Dan udah gitu, gue masih ngerasa gue yang menjadi korban, karena berlindung di kondisi mental gue. 
Gue menuntut orang-orang ini untuk ngertiin gue. Gue ngerasa berhak mau ngapain aja. 
Gue ga sadar dan melupakan bahwa orang juga punya perasaan, punya ingatan, punya keinginan untuk dihargai. 

So, there was this girl, she's 19th, and I was 31. I was kind of using her to be my comfort zone to deal with all the shittines  on my life.  
I treated her poorly. I was high with her attention. I was craving for the feeling to be wanted. To be needed. 
I said 3 words, I thought I was in love.  
But there is another girl, my current girlfriend. And I am in love  too. 
I got confused  about everything.  I said mean words. I cheat, I lied, I am twisting some facts for my own benefits.
Everyone became my victims. 

Pada 2014/2015, I decided to try to make it work with my girlfriend, setelah berapa lama kusut banget hubungannya.  
Gue harshly cutting contact with the 19th yrs old girl.
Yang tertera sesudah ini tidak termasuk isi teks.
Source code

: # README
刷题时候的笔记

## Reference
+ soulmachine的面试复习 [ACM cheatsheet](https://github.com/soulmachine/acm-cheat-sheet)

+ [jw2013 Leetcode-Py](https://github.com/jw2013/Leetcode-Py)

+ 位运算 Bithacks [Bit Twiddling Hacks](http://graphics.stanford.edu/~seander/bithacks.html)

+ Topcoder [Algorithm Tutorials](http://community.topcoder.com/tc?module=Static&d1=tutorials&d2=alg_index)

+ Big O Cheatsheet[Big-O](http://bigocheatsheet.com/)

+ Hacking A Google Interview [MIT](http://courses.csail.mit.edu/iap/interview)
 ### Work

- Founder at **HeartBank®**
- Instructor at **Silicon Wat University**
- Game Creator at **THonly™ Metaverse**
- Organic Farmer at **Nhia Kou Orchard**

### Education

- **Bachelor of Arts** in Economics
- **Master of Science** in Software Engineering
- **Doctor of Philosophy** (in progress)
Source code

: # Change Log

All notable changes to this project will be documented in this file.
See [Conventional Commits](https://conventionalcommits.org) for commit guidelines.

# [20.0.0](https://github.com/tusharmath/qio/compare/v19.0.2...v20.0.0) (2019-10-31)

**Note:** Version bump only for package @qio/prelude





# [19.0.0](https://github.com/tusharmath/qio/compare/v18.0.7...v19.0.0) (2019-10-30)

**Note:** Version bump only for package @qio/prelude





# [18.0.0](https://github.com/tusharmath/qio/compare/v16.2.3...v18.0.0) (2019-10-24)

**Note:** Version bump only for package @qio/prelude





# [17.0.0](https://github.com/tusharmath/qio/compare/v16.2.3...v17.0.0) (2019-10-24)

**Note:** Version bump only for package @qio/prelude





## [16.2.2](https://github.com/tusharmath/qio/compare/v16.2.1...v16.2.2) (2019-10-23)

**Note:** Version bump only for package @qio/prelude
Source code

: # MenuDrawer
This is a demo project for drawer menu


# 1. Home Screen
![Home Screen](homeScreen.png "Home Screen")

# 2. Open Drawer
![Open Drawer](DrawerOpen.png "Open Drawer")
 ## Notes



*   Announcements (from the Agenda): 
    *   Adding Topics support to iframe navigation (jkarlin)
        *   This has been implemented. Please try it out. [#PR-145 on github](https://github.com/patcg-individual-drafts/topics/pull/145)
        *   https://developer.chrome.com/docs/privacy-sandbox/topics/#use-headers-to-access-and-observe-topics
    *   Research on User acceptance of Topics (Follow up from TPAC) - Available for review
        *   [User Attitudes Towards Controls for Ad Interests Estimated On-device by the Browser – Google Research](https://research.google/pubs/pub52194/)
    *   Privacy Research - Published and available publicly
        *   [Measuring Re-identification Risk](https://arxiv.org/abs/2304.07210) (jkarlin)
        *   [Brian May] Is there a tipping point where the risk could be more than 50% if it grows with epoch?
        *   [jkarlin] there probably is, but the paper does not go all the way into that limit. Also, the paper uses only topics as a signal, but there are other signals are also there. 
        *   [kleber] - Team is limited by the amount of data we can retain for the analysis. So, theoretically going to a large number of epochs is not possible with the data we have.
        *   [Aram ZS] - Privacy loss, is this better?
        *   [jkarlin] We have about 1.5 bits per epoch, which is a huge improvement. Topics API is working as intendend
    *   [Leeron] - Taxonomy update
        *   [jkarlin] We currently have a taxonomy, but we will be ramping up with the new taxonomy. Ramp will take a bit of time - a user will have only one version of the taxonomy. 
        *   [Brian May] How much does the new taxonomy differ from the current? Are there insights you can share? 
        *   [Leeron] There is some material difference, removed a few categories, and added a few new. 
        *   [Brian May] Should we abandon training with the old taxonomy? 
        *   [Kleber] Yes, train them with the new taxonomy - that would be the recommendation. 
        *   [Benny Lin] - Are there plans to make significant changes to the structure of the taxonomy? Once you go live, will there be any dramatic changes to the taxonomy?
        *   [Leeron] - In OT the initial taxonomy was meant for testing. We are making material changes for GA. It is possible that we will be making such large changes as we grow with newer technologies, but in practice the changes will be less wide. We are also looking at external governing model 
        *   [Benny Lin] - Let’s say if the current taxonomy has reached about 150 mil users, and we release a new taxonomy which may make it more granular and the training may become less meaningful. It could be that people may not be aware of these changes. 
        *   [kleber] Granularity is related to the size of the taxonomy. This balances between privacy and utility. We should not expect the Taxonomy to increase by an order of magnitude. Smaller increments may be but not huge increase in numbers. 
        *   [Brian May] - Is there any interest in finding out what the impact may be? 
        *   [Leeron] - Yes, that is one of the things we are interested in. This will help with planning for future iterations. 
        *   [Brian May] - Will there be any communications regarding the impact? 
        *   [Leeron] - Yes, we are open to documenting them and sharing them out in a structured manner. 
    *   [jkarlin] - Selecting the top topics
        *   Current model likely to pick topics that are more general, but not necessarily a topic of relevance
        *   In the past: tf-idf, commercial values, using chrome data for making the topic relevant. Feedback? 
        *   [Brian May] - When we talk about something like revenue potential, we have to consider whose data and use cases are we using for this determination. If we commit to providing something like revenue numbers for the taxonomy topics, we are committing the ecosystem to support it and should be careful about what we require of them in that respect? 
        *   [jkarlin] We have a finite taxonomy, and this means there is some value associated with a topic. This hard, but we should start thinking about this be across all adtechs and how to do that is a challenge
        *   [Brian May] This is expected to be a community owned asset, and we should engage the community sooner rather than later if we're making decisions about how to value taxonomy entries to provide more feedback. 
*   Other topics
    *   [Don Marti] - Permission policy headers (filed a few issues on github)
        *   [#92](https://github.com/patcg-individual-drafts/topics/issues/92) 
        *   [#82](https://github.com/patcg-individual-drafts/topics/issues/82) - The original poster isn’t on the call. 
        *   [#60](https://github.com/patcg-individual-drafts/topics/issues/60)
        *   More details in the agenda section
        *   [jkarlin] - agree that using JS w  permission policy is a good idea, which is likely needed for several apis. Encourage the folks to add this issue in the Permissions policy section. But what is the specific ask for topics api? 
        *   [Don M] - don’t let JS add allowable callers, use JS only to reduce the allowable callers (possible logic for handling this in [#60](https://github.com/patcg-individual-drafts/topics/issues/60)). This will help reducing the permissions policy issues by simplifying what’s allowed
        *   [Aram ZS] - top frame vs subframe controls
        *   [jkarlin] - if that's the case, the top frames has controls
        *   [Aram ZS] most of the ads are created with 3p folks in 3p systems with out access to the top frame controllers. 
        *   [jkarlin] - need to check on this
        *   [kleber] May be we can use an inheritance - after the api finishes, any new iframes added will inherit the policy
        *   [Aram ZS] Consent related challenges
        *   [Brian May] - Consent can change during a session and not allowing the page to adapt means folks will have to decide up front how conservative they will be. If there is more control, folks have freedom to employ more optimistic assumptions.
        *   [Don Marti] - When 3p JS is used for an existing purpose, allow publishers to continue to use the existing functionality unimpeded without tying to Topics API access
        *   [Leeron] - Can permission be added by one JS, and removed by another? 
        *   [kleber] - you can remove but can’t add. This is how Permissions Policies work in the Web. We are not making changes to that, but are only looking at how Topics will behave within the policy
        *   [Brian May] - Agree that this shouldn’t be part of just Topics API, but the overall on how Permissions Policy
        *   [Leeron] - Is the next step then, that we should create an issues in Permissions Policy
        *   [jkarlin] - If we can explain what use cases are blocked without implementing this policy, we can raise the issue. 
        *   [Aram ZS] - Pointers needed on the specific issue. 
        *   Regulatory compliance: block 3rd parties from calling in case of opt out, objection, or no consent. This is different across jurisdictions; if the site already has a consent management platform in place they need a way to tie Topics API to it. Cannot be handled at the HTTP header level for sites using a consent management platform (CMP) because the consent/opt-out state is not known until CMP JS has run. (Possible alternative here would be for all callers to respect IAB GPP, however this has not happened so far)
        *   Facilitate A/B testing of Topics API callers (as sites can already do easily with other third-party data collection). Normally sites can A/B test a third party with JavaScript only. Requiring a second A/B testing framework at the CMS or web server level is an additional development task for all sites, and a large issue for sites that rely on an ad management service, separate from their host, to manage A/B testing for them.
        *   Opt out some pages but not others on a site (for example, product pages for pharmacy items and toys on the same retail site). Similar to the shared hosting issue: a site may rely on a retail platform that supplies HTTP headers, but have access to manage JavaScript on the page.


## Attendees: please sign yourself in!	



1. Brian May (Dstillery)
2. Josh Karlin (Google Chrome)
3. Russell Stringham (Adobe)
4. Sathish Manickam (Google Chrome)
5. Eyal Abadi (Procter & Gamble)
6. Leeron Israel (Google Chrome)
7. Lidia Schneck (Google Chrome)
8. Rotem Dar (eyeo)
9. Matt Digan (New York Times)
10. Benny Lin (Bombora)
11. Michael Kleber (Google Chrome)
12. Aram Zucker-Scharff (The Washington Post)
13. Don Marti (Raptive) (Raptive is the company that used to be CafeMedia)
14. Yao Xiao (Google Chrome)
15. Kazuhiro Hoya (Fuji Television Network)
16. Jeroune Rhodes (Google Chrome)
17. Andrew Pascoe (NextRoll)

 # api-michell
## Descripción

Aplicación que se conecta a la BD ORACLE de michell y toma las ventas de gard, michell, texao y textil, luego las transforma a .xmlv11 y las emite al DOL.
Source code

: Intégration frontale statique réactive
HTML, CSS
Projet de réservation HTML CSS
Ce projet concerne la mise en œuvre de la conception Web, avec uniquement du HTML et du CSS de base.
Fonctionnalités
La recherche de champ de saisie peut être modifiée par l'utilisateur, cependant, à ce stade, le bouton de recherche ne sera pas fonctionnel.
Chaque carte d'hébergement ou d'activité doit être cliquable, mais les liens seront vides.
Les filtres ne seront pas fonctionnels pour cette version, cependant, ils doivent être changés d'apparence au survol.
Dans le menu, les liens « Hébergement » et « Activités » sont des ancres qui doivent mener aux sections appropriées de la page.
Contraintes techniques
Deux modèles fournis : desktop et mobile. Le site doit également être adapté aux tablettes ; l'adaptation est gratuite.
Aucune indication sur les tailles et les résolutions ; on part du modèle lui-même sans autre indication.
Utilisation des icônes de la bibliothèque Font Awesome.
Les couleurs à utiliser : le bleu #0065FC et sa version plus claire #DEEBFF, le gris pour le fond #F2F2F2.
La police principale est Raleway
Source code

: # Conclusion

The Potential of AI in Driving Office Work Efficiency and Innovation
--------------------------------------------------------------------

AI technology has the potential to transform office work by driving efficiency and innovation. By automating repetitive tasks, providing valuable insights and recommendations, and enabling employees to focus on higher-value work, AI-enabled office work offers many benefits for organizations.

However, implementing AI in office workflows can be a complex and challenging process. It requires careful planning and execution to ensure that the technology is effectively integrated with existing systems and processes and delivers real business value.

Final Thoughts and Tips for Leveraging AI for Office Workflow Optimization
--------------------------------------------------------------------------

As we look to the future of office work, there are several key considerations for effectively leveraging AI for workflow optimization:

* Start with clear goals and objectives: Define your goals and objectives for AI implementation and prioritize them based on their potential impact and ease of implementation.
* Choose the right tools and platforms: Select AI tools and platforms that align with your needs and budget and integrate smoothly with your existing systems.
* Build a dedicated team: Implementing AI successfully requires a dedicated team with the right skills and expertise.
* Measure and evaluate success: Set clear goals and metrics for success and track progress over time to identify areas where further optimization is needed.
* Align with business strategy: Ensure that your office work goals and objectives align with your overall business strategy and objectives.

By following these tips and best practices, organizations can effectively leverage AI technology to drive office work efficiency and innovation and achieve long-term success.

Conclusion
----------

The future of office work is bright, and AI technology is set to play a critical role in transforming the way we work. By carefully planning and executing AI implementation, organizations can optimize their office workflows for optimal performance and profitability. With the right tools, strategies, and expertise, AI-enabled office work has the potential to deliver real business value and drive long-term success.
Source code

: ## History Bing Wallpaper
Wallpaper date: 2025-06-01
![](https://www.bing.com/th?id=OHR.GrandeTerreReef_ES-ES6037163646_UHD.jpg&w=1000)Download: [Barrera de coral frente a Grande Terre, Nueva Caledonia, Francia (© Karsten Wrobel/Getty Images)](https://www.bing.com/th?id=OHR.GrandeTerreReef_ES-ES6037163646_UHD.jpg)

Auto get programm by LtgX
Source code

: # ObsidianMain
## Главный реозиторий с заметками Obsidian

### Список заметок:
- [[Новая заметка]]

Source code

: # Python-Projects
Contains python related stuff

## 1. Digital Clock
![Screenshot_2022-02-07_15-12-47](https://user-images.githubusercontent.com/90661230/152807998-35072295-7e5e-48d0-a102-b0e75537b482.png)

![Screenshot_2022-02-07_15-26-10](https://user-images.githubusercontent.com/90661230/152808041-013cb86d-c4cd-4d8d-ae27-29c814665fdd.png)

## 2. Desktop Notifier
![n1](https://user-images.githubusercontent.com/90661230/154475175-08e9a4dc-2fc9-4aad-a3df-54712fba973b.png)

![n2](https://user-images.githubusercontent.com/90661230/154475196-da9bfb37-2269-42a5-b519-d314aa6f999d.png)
Gue ninggalin luka tanpa peduli untuk membantu. Terus terang gue ga sanggup juga sih kalau berlama-lama juga.  For years, gue ngebawa rasa malu, rasa bersalah, rasa takut sama konsekuensi, ego gue kegores karena gue bisa melakukan hal-hal di luar moral gue, rasa trauma sama kejadian-kejadian emosional. Paling besar sih rasa takut menghadapi diri sendiri dan perasaan orang lain. 

Gue memutus hubungan dan akses komunikasi secara total, dengan harapan sama-sama fokus pada masa depan masing-masing.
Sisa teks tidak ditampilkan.